**What you have to do**
Give the data again in full, with every character unchanged.

Data extracted from a collection

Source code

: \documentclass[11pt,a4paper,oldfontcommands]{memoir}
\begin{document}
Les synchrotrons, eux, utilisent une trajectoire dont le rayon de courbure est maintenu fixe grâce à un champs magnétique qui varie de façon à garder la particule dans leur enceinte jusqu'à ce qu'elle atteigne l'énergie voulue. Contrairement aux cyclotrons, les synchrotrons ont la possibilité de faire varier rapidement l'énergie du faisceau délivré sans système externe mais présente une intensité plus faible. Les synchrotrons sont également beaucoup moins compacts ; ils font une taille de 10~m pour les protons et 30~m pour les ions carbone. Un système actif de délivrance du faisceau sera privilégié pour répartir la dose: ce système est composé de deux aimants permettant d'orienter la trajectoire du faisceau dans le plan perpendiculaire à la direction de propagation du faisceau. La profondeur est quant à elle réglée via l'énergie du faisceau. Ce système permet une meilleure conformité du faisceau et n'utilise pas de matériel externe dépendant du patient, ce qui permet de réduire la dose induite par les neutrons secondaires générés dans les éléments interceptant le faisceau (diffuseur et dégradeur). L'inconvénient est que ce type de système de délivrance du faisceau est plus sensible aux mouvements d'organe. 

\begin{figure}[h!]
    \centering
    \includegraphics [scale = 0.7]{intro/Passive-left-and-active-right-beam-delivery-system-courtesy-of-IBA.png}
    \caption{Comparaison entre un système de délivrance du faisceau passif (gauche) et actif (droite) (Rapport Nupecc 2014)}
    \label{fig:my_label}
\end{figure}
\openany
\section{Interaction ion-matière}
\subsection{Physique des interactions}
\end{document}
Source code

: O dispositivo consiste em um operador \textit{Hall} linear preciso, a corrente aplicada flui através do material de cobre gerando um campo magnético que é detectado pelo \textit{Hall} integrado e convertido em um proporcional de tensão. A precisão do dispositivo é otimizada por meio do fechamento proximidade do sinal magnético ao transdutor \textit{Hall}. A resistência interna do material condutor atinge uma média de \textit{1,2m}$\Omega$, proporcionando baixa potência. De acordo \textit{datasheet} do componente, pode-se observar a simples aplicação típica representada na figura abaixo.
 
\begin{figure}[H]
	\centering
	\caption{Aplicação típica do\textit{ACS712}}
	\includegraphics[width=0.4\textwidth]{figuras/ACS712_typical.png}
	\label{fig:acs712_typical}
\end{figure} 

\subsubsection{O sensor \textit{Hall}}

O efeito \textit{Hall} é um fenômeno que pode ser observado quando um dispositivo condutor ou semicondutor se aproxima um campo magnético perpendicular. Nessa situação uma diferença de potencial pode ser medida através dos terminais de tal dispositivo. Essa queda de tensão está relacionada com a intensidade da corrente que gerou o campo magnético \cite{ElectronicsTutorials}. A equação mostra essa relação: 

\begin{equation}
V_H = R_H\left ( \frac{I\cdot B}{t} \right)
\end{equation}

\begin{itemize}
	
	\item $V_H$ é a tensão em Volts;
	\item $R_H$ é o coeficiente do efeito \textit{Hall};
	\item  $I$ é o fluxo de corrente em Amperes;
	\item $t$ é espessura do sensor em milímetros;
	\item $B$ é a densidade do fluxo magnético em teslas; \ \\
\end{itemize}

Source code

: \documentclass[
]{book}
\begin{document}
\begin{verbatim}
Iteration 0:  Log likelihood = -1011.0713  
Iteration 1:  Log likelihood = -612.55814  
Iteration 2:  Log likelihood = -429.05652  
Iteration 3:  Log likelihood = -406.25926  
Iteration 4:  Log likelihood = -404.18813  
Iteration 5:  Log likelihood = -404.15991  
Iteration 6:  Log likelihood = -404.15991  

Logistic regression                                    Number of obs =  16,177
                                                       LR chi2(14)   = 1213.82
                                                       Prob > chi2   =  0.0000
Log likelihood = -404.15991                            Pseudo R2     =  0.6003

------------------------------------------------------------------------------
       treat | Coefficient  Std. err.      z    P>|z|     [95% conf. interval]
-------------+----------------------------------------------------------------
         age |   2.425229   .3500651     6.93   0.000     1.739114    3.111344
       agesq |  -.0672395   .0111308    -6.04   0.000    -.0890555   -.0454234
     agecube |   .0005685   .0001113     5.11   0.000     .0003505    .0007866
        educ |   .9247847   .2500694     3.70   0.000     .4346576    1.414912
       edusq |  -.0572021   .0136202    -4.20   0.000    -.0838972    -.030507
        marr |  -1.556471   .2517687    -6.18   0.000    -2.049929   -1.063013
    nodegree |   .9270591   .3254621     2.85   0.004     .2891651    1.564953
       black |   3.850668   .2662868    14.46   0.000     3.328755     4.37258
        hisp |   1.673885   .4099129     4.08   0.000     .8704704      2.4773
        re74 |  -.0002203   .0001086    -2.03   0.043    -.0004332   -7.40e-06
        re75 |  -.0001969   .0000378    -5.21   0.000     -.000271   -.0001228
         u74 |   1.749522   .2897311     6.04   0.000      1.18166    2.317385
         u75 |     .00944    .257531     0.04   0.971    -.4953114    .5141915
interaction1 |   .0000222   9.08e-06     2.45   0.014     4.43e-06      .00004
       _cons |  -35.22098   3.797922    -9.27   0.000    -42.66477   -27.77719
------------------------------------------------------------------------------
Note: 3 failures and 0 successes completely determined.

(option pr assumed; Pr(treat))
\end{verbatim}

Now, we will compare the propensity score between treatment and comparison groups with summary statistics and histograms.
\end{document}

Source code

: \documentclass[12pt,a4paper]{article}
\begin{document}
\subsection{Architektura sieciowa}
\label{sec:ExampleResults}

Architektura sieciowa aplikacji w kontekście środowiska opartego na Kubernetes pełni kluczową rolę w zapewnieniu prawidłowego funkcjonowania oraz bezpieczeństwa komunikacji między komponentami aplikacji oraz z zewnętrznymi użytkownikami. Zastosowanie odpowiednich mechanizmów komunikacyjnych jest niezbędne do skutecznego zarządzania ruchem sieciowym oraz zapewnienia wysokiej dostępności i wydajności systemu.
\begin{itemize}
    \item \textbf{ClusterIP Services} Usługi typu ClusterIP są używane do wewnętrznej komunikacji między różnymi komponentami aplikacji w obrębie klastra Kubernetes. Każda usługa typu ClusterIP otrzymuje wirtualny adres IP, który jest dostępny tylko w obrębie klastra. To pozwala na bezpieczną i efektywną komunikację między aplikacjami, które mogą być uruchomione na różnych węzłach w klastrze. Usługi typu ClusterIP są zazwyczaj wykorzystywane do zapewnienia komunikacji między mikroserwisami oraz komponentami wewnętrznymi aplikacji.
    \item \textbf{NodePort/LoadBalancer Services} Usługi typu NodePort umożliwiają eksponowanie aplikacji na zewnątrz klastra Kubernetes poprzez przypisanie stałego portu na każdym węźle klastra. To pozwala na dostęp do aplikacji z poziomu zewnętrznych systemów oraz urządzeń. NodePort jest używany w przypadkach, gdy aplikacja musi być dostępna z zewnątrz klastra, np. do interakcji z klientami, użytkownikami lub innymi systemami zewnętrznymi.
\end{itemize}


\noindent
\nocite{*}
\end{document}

**Response area**
Source code

: \documentclass[11pt,a4paper,oldfontcommands]{memoir}
\begin{document}
Les synchrotrons, eux, utilisent une trajectoire dont le rayon de courbure est maintenu fixe grâce à un champs magnétique qui varie de façon à garder la particule dans leur enceinte jusqu'à ce qu'elle atteigne l'énergie voulue. Contrairement aux cyclotrons, les synchrotrons ont la possibilité de faire varier rapidement l'énergie du faisceau délivré sans système externe mais présente une intensité plus faible. Les synchrotrons sont également beaucoup moins compacts ; ils font une taille de 10~m pour les protons et 30~m pour les ions carbone. Un système actif de délivrance du faisceau sera privilégié pour répartir la dose: ce système est composé de deux aimants permettant d'orienter la trajectoire du faisceau dans le plan perpendiculaire à la direction de propagation du faisceau. La profondeur est quant à elle réglée via l'énergie du faisceau. Ce système permet une meilleure conformité du faisceau et n'utilise pas de matériel externe dépendant du patient, ce qui permet de réduire la dose induite par les neutrons secondaires générés dans les éléments interceptant le faisceau (diffuseur et dégradeur). L'inconvénient est que ce type de système de délivrance du faisceau est plus sensible aux mouvements d'organe. 

\begin{figure}[h!]
    \centering
    \includegraphics [scale = 0.7]{intro/Passive-left-and-active-right-beam-delivery-system-courtesy-of-IBA.png}
    \caption{Comparaison entre un système de délivrance du faisceau passif (gauche) et actif (droite) (Rapport Nupecc 2014)}
    \label{fig:my_label}
\end{figure}
\openany
\section{Interaction ion-matière}
\subsection{Physique des interactions}
\end{document}
Source code

: O dispositivo consiste em um operador \textit{Hall} linear preciso, a corrente aplicada flui através do material de cobre gerando um campo magnético que é detectado pelo \textit{Hall} integrado e convertido em um proporcional de tensão. A precisão do dispositivo é otimizada por meio do fechamento proximidade do sinal magnético ao transdutor \textit{Hall}. A resistência interna do material condutor atinge uma média de \textit{1,2m}$\Omega$, proporcionando baixa potência. De acordo \textit{datasheet} do componente, pode-se observar a simples aplicação típica representada na figura abaixo.
 
\begin{figure}[H]
	\centering
	\caption{Aplicação típica do\textit{ACS712}}
	\includegraphics[width=0.4\textwidth]{figuras/ACS712_typical.png}
	\label{fig:acs712_typical}
\end{figure} 

\subsubsection{O sensor \textit{Hall}}

O efeito \textit{Hall} é um fenômeno que pode ser observado quando um dispositivo condutor ou semicondutor se aproxima um campo magnético perpendicular. Nessa situação uma diferença de potencial pode ser medida através dos terminais de tal dispositivo. Essa queda de tensão está relacionada com a intensidade da corrente que gerou o campo magnético \cite{ElectronicsTutorials}. A equação mostra essa relação: 

\begin{equation}
V_H = R_H\left ( \frac{I\cdot B}{t} \right)
\end{equation}

\begin{itemize}
	
	\item $V_H$ é a tensão em Volts;
	\item $R_H$ é o coeficiente do efeito \textit{Hall};
	\item  $I$ é o fluxo de corrente em Amperes;
	\item $t$ é espessura do sensor em milímetros;
	\item $B$ é a densidade do fluxo magnético em teslas; \ \\
\end{itemize}

Source code

: \documentclass[
]{book}
\begin{document}
\begin{verbatim}
Iteration 0:  Log likelihood = -1011.0713  
Iteration 1:  Log likelihood = -612.55814  
Iteration 2:  Log likelihood = -429.05652  
Iteration 3:  Log likelihood = -406.25926  
Iteration 4:  Log likelihood = -404.18813  
Iteration 5:  Log likelihood = -404.15991  
Iteration 6:  Log likelihood = -404.15991  

Logistic regression                                    Number of obs =  16,177
                                                       LR chi2(14)   = 1213.82
                                                       Prob > chi2   =  0.0000
Log likelihood = -404.15991                            Pseudo R2     =  0.6003

------------------------------------------------------------------------------
       treat | Coefficient  Std. err.      z    P>|z|     [95% conf. interval]
-------------+----------------------------------------------------------------
         age |   2.425229   .3500651     6.93   0.000     1.739114    3.111344
       agesq |  -.0672395   .0111308    -6.04   0.000    -.0890555   -.0454234
     agecube |   .0005685   .0001113     5.11   0.000     .0003505    .0007866
        educ |   .9247847   .2500694     3.70   0.000     .4346576    1.414912
       edusq |  -.0572021   .0136202    -4.20   0.000    -.0838972    -.030507
        marr |  -1.556471   .2517687    -6.18   0.000    -2.049929   -1.063013
    nodegree |   .9270591   .3254621     2.85   0.004     .2891651    1.564953
       black |   3.850668   .2662868    14.46   0.000     3.328755     4.37258
        hisp |   1.673885   .4099129     4.08   0.000     .8704704      2.4773
        re74 |  -.0002203   .0001086    -2.03   0.043    -.0004332   -7.40e-06
        re75 |  -.0001969   .0000378    -5.21   0.000     -.000271   -.0001228
         u74 |   1.749522   .2897311     6.04   0.000      1.18166    2.317385
         u75 |     .00944    .257531     0.04   0.971    -.4953114    .5141915
interaction1 |   .0000222   9.08e-06     2.45   0.014     4.43e-06      .00004
       _cons |  -35.22098   3.797922    -9.27   0.000    -42.66477   -27.77719
------------------------------------------------------------------------------
Note: 3 failures and 0 successes completely determined.

(option pr assumed; Pr(treat))
\end{verbatim}

Now, we will compare the propensity score between treatment and comparison groups with summary statistics and histograms.
\end{document}

Source code

: \documentclass[12pt,a4paper]{article}
\begin{document}
\subsection{Architektura sieciowa}
\label{sec:ExampleResults}

Architektura sieciowa aplikacji w kontekście środowiska opartego na Kubernetes pełni kluczową rolę w zapewnieniu prawidłowego funkcjonowania oraz bezpieczeństwa komunikacji między komponentami aplikacji oraz z zewnętrznymi użytkownikami. Zastosowanie odpowiednich mechanizmów komunikacyjnych jest niezbędne do skutecznego zarządzania ruchem sieciowym oraz zapewnienia wysokiej dostępności i wydajności systemu.
\begin{itemize}
    \item \textbf{ClusterIP Services} Usługi typu ClusterIP są używane do wewnętrznej komunikacji między różnymi komponentami aplikacji w obrębie klastra Kubernetes. Każda usługa typu ClusterIP otrzymuje wirtualny adres IP, który jest dostępny tylko w obrębie klastra. To pozwala na bezpieczną i efektywną komunikację między aplikacjami, które mogą być uruchomione na różnych węzłach w klastrze. Usługi typu ClusterIP są zazwyczaj wykorzystywane do zapewnienia komunikacji między mikroserwisami oraz komponentami wewnętrznymi aplikacji.
    \item \textbf{NodePort/LoadBalancer Services} Usługi typu NodePort umożliwiają eksponowanie aplikacji na zewnątrz klastra Kubernetes poprzez przypisanie stałego portu na każdym węźle klastra. To pozwala na dostęp do aplikacji z poziomu zewnętrznych systemów oraz urządzeń. NodePort jest używany w przypadkach, gdy aplikacja musi być dostępna z zewnątrz klastra, np. do interakcji z klientami, użytkownikami lub innymi systemami zewnętrznymi.
\end{itemize}


\noindent
\nocite{*}
\end{document}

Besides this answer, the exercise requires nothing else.